Southeastern Section - 54th Annual Meeting (March 17–18, 2005)

Paper No. 4
Presentation Time: 9:00 AM

PROGRESS REPORT ON THE DIGITAL KARST MAP OF MISSISSIPPI


MOORE, Christoher M., Geosciences, Mississippi State Univeristy, 207 Dogwood Lake Dr, Vicksburg, MS 39813, WALKER, Adam, Starkville, MS 39759 and MYLROIE, John, P.o Box 5448 Mississippi State, Starkville, MS 39759, Karstexplorer1@hotmail.com

The purpose of the Digital Karst Map of Mississippi is to distinguish between the karst and pseudokarst features throughout the state, create an inventory and survey of all caves and karst features, and produce a GIS-based digital karst map. The National Cave and Karst Research Institute in cooperation with the National Parks Service has funded the project. The State of Mississippi is not known for its karst features, yet there are three distinct regions of limestone outcrops. 1) Paleozoic (Mississippian) Fort Payne Formation limestone that outcrops in the northeast corner of the state in Tishomingo County. 2) Mesozoic and Cenozoic carbonate units, primarily the Ripley Formation of the Wilcox Group that, outcrop diagonally through the center of the state from north to southeast, through Benton, Tippah, Union, Calhoun, and Winston Counties. 3) Cenozoic limestone, Marianna Formation of the Vicksburg Group, that trends from east to west through the center of the state, through Wayne, Jones, Jasper, Smith, Rankin, and Warren Counties. There are a total of forty-four caves known within the state based on the "Caves of Mississippi" (Knight, et al., 1974).

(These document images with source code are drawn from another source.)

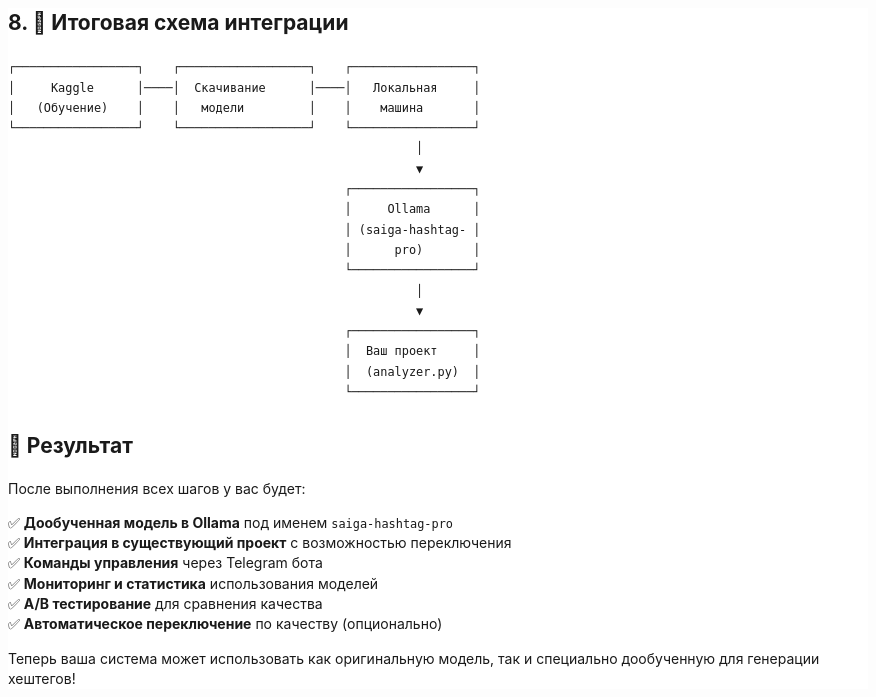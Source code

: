 
## 8. 🎯 Итоговая схема интеграции

```
┌─────────────────┐    ┌──────────────────┐    ┌─────────────────┐
│     Kaggle      │────│  Скачивание      │────│   Локальная     │
│   (Обучение)    │    │   модели         │    │    машина       │
└─────────────────┘    └──────────────────┘    └─────────────────┘
                                                         │
                                                         ▼
                                               ┌─────────────────┐
                                               │     Ollama      │
                                               │ (saiga-hashtag- │
                                               │      pro)       │
                                               └─────────────────┘
                                                         │
                                                         ▼
                                               ┌─────────────────┐
                                               │  Ваш проект     │
                                               │  (analyzer.py)  │
                                               └─────────────────┘
```

## 🎉 Результат

После выполнения всех шагов у вас будет:

✅ **Дообученная модель в Ollama** под именем `saiga-hashtag-pro`  
✅ **Интеграция в существующий проект** с возможностью переключения  
✅ **Команды управления** через Telegram бота  
✅ **Мониторинг и статистика** использования моделей  
✅ **A/B тестирование** для сравнения качества  
✅ **Автоматическое переключение** по качеству (опционально)

Теперь ваша система может использовать как оригинальную модель, так и специально дообученную для генерации хештегов! 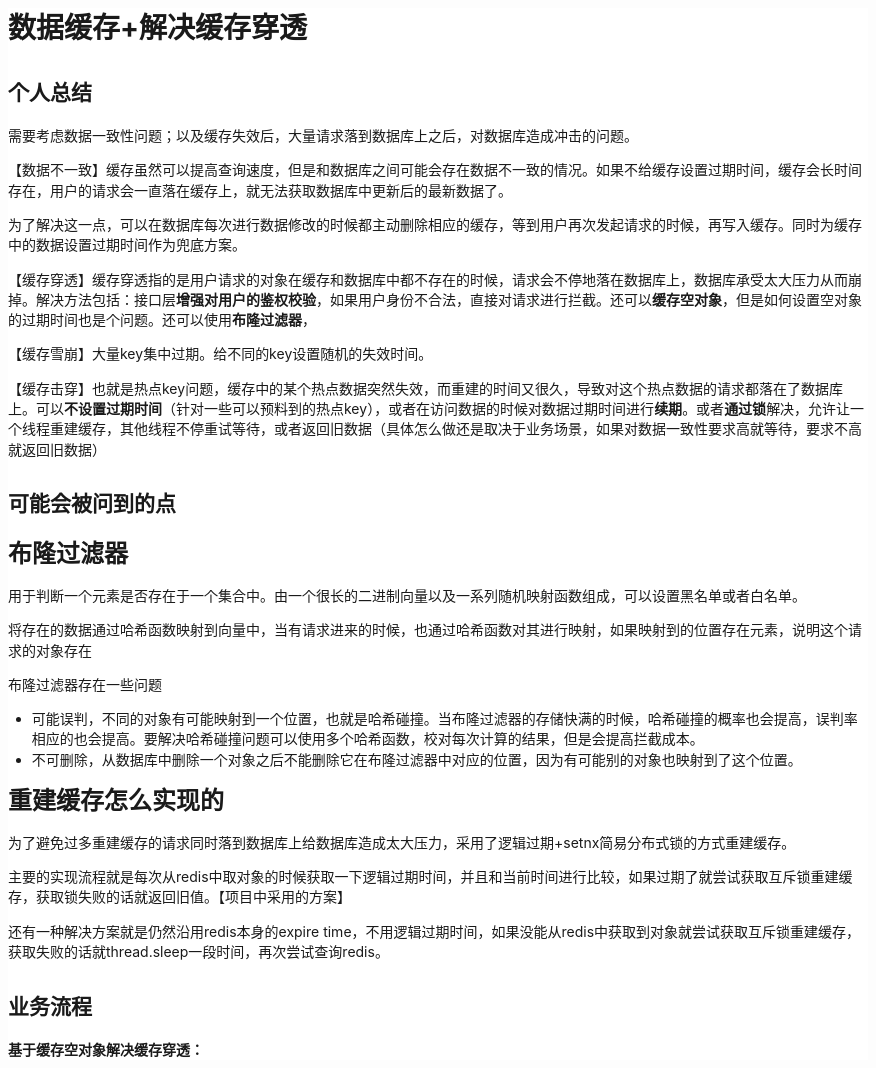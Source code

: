 

# 数据缓存+解决缓存穿透

## 个人总结

需要考虑数据一致性问题；以及缓存失效后，大量请求落到数据库上之后，对数据库造成冲击的问题。

【数据不一致】缓存虽然可以提高查询速度，但是和数据库之间可能会存在数据不一致的情况。如果不给缓存设置过期时间，缓存会长时间存在，用户的请求会一直落在缓存上，就无法获取数据库中更新后的最新数据了。

为了解决这一点，可以在数据库每次进行数据修改的时候都主动删除相应的缓存，等到用户再次发起请求的时候，再写入缓存。同时为缓存中的数据设置过期时间作为兜底方案。



【缓存穿透】缓存穿透指的是用户请求的对象在缓存和数据库中都不存在的时候，请求会不停地落在数据库上，数据库承受太大压力从而崩掉。解决方法包括：接口层**增强对用户的鉴权校验**，如果用户身份不合法，直接对请求进行拦截。还可以**缓存空对象**，但是如何设置空对象的过期时间也是个问题。还可以使用**布隆过滤器**，



【缓存雪崩】大量key集中过期。给不同的key设置随机的失效时间。



【缓存击穿】也就是热点key问题，缓存中的某个热点数据突然失效，而重建的时间又很久，导致对这个热点数据的请求都落在了数据库上。可以**不设置过期时间**（针对一些可以预料到的热点key），或者在访问数据的时候对数据过期时间进行**续期**。或者**通过锁**解决，允许让一个线程重建缓存，其他线程不停重试等待，或者返回旧数据（具体怎么做还是取决于业务场景，如果对数据一致性要求高就等待，要求不高就返回旧数据）



## 可能会被问到的点

<font size=5>**布隆过滤器**</font>

用于判断一个元素是否存在于一个集合中。由一个很长的二进制向量以及一系列随机映射函数组成，可以设置黑名单或者白名单。

将存在的数据通过哈希函数映射到向量中，当有请求进来的时候，也通过哈希函数对其进行映射，如果映射到的位置存在元素，说明这个请求的对象存在

布隆过滤器存在一些问题

+ 可能误判，不同的对象有可能映射到一个位置，也就是哈希碰撞。当布隆过滤器的存储快满的时候，哈希碰撞的概率也会提高，误判率相应的也会提高。要解决哈希碰撞问题可以使用多个哈希函数，校对每次计算的结果，但是会提高拦截成本。
+ 不可删除，从数据库中删除一个对象之后不能删除它在布隆过滤器中对应的位置，因为有可能别的对象也映射到了这个位置。





<font size=5>**重建缓存怎么实现的**</font>

为了避免过多重建缓存的请求同时落到数据库上给数据库造成太大压力，采用了逻辑过期+setnx简易分布式锁的方式重建缓存。

主要的实现流程就是每次从redis中取对象的时候获取一下逻辑过期时间，并且和当前时间进行比较，如果过期了就尝试获取互斥锁重建缓存，获取锁失败的话就返回旧值。【项目中采用的方案】

还有一种解决方案就是仍然沿用redis本身的expire time，不用逻辑过期时间，如果没能从redis中获取到对象就尝试获取互斥锁重建缓存，获取失败的话就thread.sleep一段时间，再次尝试查询redis。





## 业务流程

**基于缓存空对象解决缓存穿透：**
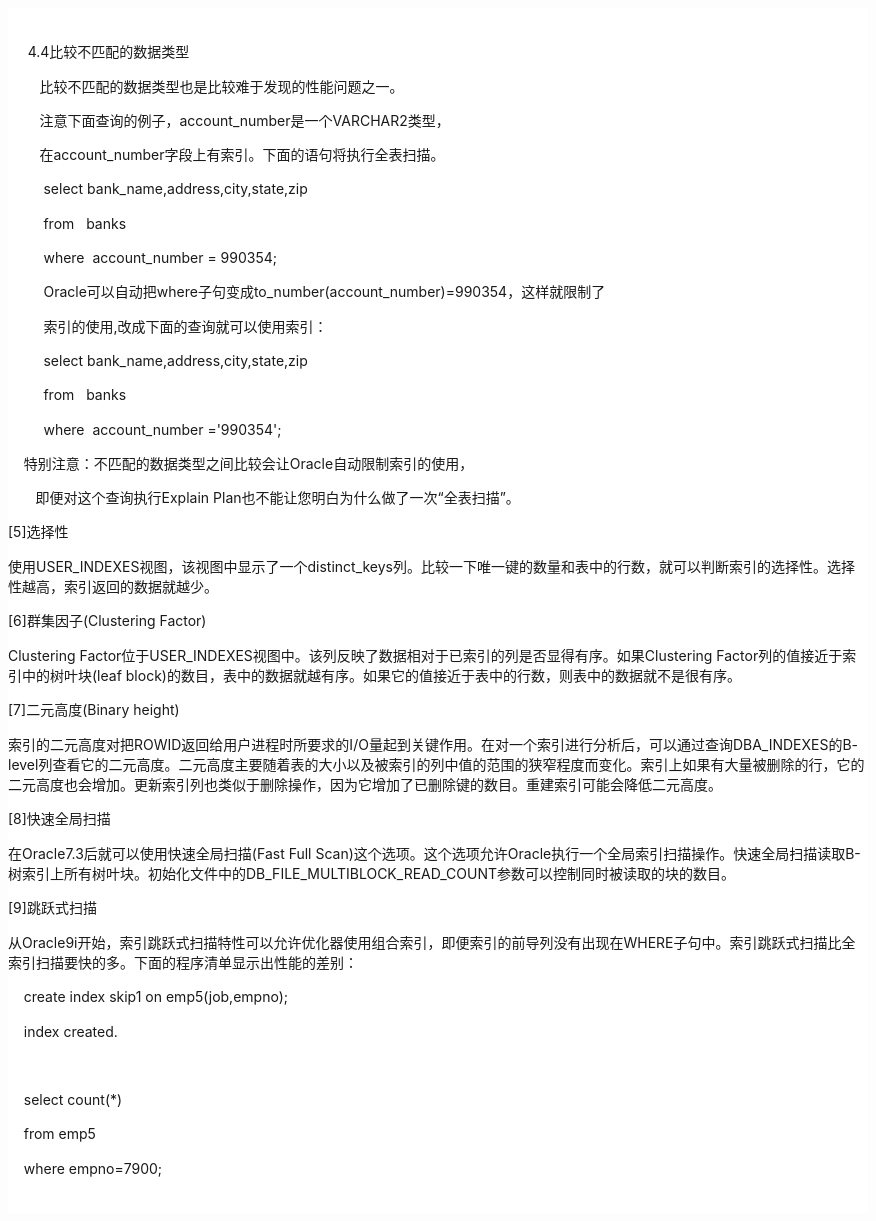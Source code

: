  

     4.4比较不匹配的数据类型

        比较不匹配的数据类型也是比较难于发现的性能问题之一。

        注意下面查询的例子，account_number是一个VARCHAR2类型，

        在account_number字段上有索引。下面的语句将执行全表扫描。

         select bank_name,address,city,state,zip

         from   banks

         where  account_number = 990354;

         Oracle可以自动把where子句变成to_number(account_number)=990354，这样就限制了

         索引的使用,改成下面的查询就可以使用索引：

         select bank_name,address,city,state,zip

         from   banks

         where  account_number ='990354';

    特别注意：不匹配的数据类型之间比较会让Oracle自动限制索引的使用，

       即便对这个查询执行Explain Plan也不能让您明白为什么做了一次“全表扫描”。

[5]选择性

使用USER_INDEXES视图，该视图中显示了一个distinct_keys列。比较一下唯一键的数量和表中的行数，就可以判断索引的选择性。选择性越高，索引返回的数据就越少。

[6]群集因子(Clustering Factor)

Clustering Factor位于USER_INDEXES视图中。该列反映了数据相对于已索引的列是否显得有序。如果Clustering Factor列的值接近于索引中的树叶块(leaf block)的数目，表中的数据就越有序。如果它的值接近于表中的行数，则表中的数据就不是很有序。

[7]二元高度(Binary height)

索引的二元高度对把ROWID返回给用户进程时所要求的I/O量起到关键作用。在对一个索引进行分析后，可以通过查询DBA_INDEXES的B- level列查看它的二元高度。二元高度主要随着表的大小以及被索引的列中值的范围的狭窄程度而变化。索引上如果有大量被删除的行，它的二元高度也会增加。更新索引列也类似于删除操作，因为它增加了已删除键的数目。重建索引可能会降低二元高度。

[8]快速全局扫描

在Oracle7.3后就可以使用快速全局扫描(Fast Full Scan)这个选项。这个选项允许Oracle执行一个全局索引扫描操作。快速全局扫描读取B-树索引上所有树叶块。初始化文件中的DB_FILE_MULTIBLOCK_READ_COUNT参数可以控制同时被读取的块的数目。

[9]跳跃式扫描

从Oracle9i开始，索引跳跃式扫描特性可以允许优化器使用组合索引，即便索引的前导列没有出现在WHERE子句中。索引跳跃式扫描比全索引扫描要快的多。下面的程序清单显示出性能的差别：

    create index skip1 on emp5(job,empno);

    index created.

 

    select count(*)

    from emp5

    where empno=7900;

 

The caves listed are not always differentiated between karst or pseudokarst features. Ten counties fall within the three limestone regions, containing a total of thirty caves. There are eight counties that are not within the carbonate outcrop regions, containing fourteen caves. To date eight caves have been mapped to modern standards. Five of these caves are in limestone: two in the Fort Payne Formation, two in the Vicksburg Group in the Marianna Formation, and one in the Wilcox Group in the Ripley Formation. There are currently three mapped caves that do not fall in the limestone regions noted above. One cave is located in the Quaternary Loess soil, one cave is located in Wilcox group but in a clay deposit, and the third is in the Vicksburg Group in a sandstone deposit.